## Brief
Return each line below holding the string "study".

(Data extracted from a collection)
--------------------------------

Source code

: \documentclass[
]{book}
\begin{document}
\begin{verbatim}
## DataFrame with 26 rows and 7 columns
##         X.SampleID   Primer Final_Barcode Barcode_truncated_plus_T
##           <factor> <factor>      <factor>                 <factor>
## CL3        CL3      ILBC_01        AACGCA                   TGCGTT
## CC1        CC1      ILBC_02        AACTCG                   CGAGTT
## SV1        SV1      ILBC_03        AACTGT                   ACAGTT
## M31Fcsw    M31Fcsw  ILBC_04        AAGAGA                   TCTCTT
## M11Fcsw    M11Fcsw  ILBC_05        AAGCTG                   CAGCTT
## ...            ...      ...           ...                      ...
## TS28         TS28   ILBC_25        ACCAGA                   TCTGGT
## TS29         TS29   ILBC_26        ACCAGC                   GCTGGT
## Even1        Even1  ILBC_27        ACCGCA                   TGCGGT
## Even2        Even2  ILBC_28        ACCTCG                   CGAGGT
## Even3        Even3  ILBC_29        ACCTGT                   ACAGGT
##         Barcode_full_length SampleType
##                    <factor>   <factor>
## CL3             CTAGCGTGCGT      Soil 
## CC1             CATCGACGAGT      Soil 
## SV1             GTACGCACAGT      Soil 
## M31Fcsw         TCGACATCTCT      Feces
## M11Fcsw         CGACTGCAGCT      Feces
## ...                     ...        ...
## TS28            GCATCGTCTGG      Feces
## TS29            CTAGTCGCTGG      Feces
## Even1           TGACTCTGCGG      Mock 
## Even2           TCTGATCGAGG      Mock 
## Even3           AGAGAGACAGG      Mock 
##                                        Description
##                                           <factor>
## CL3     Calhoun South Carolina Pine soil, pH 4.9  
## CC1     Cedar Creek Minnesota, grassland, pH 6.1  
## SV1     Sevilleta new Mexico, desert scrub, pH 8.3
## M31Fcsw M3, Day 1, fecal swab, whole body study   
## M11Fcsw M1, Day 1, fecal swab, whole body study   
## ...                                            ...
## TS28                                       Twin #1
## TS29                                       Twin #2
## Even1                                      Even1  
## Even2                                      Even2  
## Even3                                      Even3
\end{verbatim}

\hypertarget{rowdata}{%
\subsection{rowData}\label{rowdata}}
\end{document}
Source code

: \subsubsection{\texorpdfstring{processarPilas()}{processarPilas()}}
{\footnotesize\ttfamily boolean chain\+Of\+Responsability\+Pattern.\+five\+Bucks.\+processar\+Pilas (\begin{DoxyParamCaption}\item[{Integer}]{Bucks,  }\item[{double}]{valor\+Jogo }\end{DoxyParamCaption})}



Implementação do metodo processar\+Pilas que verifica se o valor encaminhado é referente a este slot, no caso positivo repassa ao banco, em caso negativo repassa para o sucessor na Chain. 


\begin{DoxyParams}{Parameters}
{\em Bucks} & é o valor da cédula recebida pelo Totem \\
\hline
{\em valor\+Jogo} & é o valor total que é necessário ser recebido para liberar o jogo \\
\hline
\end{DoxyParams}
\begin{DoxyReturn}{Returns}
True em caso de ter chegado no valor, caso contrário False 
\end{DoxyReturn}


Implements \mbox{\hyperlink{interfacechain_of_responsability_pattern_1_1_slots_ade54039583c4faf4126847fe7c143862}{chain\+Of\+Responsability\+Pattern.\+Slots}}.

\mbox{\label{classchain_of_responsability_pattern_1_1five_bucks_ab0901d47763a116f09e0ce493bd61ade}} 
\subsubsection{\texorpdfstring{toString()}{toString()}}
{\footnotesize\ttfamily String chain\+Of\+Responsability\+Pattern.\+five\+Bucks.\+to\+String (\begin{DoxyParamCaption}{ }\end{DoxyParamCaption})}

--------------------------------

## Solved exercise
## M31Fcsw M3, Day 1, fecal swab, whole body study   
## M11Fcsw M1, Day 1, fecal swab, whole body study   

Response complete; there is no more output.